Large Database, advice needed

by Victor

Hi, I have a very large database that stores website visitor data for a bunch of websites. It keeps information like IP address and location.

It tracks about 350,000 visitors per day and stores all the data in a single table so I can run MySQL queries on it and do lots of different analyses.

But the database is now very large and takes a long time to run complex SQL statements.

The DB is hosted within a DigitalOcean droplet.

Does anyone have advice on how to make the database faster, or even better setup or structures?

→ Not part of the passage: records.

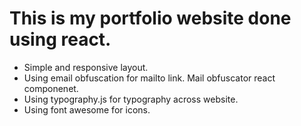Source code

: # This is my portfolio website done using react.
- Simple and responsive layout. 
- Using email obfuscation for mailto link. Mail obfuscator react componenet.
- Using typography.js for typography across website.
- Using font awesome for icons.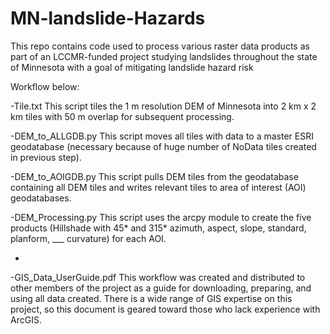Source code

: # MN-landslide-Hazards
This repo contains code used to process various raster data products as part of an LCCMR-funded project studying landslides throughout the state of Minnesota with a goal of mitigating landslide hazard risk

Workflow below:

-Tile.txt 
This script tiles the 1 m resolution DEM of Minnesota into 2 km x 2 km tiles with 50 m overlap for subsequent processing.

-DEM_to_ALLGDB.py
This script moves all tiles with data to a master ESRI geodatabase (necessary because of huge number of NoData tiles created in 	previous step). 

-DEM_to_AOIGDB.py
This script pulls DEM tiles from the geodatabase containing all DEM tiles and writes relevant tiles to area of interest (AOI) 		geodatabases.

-DEM_Processing.py 
This script uses the arcpy module to create the five products (Hillshade with 45* and 315* azimuth, aspect, slope, standard, planform, ___ curvature) for each AOI. 

-

-GIS_Data_UserGuide.pdf
	This workflow was created and distributed to other members of the project as a guide for downloading, preparing, and using all 
	data created. There is a wide range of GIS expertise on this project, so this document is geared toward those who lack experience 	  with ArcGIS. 
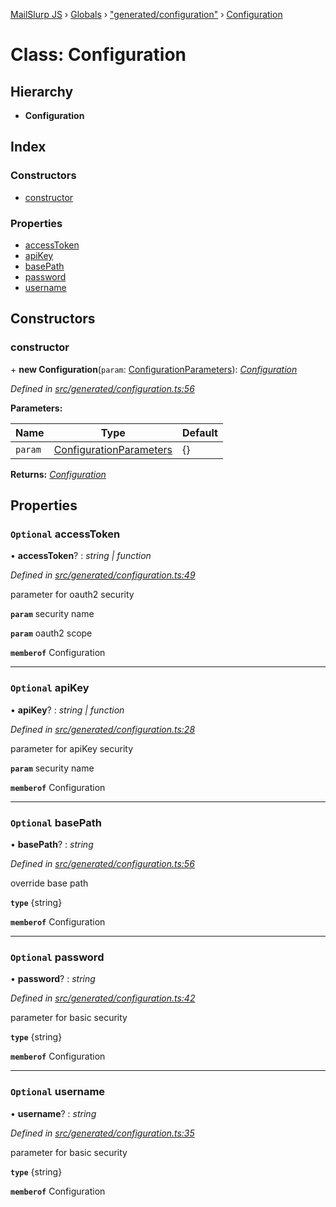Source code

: [MailSlurp JS](../README.md) › [Globals](../globals.md) › ["generated/configuration"](../modules/_generated_configuration_.md) › [Configuration](_generated_configuration_.configuration.md)

# Class: Configuration

## Hierarchy

* **Configuration**

## Index

### Constructors

* [constructor](_generated_configuration_.configuration.md#constructor)

### Properties

* [accessToken](_generated_configuration_.configuration.md#optional-accesstoken)
* [apiKey](_generated_configuration_.configuration.md#optional-apikey)
* [basePath](_generated_configuration_.configuration.md#optional-basepath)
* [password](_generated_configuration_.configuration.md#optional-password)
* [username](_generated_configuration_.configuration.md#optional-username)

## Constructors

###  constructor

\+ **new Configuration**(`param`: [ConfigurationParameters](../interfaces/_generated_configuration_.configurationparameters.md)): *[Configuration](_generated_configuration_.configuration.md)*

*Defined in [src/generated/configuration.ts:56](https://github.com/mailslurp/mailslurp-client-ts-js/blob/7141c32/src/generated/configuration.ts#L56)*

**Parameters:**

Name | Type | Default |
------ | ------ | ------ |
`param` | [ConfigurationParameters](../interfaces/_generated_configuration_.configurationparameters.md) |  {} |

**Returns:** *[Configuration](_generated_configuration_.configuration.md)*

## Properties

### `Optional` accessToken

• **accessToken**? : *string | function*

*Defined in [src/generated/configuration.ts:49](https://github.com/mailslurp/mailslurp-client-ts-js/blob/7141c32/src/generated/configuration.ts#L49)*

parameter for oauth2 security

**`param`** security name

**`param`** oauth2 scope

**`memberof`** Configuration

___

### `Optional` apiKey

• **apiKey**? : *string | function*

*Defined in [src/generated/configuration.ts:28](https://github.com/mailslurp/mailslurp-client-ts-js/blob/7141c32/src/generated/configuration.ts#L28)*

parameter for apiKey security

**`param`** security name

**`memberof`** Configuration

___

### `Optional` basePath

• **basePath**? : *string*

*Defined in [src/generated/configuration.ts:56](https://github.com/mailslurp/mailslurp-client-ts-js/blob/7141c32/src/generated/configuration.ts#L56)*

override base path

**`type`** {string}

**`memberof`** Configuration

___

### `Optional` password

• **password**? : *string*

*Defined in [src/generated/configuration.ts:42](https://github.com/mailslurp/mailslurp-client-ts-js/blob/7141c32/src/generated/configuration.ts#L42)*

parameter for basic security

**`type`** {string}

**`memberof`** Configuration

___

### `Optional` username

• **username**? : *string*

*Defined in [src/generated/configuration.ts:35](https://github.com/mailslurp/mailslurp-client-ts-js/blob/7141c32/src/generated/configuration.ts#L35)*

parameter for basic security

**`type`** {string}

**`memberof`** Configuration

UPDATE 1 YEAR LATER (May 4th 2021):
Thanks to everyone for all the advice, the solution I have been using successfully for about a year now is timescale DB. It works really great with large amounts of time based data such as website visitor tracking.

I originally started with timescale forge (the official hosted timescale solution) but the prices were quite high so I created a digital ocean postgresDB with timescale as an add-on. This is much cheaper, but is not the community version so it does not have materialized views which would allow me to create a self updating view that contains just the latest 30 days of records.

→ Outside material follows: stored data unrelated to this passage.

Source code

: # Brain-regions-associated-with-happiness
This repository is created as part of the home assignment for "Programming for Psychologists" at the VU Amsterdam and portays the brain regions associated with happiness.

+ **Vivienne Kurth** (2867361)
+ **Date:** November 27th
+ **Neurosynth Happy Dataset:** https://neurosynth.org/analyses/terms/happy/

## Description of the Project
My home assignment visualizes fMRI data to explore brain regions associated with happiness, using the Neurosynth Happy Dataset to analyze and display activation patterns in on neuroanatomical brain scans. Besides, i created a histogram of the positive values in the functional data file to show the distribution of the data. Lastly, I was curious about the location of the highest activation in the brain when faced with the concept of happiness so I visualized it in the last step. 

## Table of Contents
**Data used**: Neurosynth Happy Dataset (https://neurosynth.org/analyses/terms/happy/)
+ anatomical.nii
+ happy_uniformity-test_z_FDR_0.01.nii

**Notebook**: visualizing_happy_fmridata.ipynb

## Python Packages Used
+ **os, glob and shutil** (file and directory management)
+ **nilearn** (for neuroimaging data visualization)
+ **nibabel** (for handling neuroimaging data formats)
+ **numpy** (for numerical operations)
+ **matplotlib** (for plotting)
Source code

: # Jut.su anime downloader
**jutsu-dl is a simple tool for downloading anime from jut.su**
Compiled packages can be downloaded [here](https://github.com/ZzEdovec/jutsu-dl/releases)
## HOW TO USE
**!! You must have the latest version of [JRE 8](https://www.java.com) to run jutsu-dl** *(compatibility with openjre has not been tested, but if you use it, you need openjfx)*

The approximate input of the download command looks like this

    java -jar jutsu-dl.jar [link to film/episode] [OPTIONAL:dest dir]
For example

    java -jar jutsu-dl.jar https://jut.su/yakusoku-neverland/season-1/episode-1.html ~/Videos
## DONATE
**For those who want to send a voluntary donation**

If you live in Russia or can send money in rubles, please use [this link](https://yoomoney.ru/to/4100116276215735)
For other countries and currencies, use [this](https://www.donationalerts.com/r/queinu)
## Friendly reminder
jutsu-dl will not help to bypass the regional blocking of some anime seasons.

So I just created a 2nd table that only consists of the last 30 days of data. This has helped a lot in speeding up 30 day reports.

I was also able to speed things up by adding additional indexes to the tables to filter the relevant data. Timescale automatically indexes based on time, but I added additional index based on customer order so its quick to extract all the rows for a specific order within a specific time period.

Thanks again for everyone who provided advice, if anyone else needs help with this topic there are a lot of really great solutions written in the comments below.

Victor

posted to

Developers

on June 5, 2020

Say something nice to Victoritous…

Post Comment

6

PostgreSQL has "materialized views" that are essentially pre-calculated views so it doesn't have to be calculated every time the view is queried. Unfortunately mySQL/Maria doesn't have that option but it does have scheduled job functionality. What I've done in the past is create the queries I need in advance.

Another option might be to split the data out into various DBs based on site or data type.

Yet another option is indexes to speed up search operations.

Yet another option is to dump the old data to a backup and only keep the more recent data that you regularly use in the DB.

Yet another option is I've heard sites like Facebook and YouTube have a tiered storage model where old data that is rarely used is stored on slower storage medium. So, you could have one DB on an SSD only storing one month of data then all historic data on a traditional HDD for the rare times you need to access it.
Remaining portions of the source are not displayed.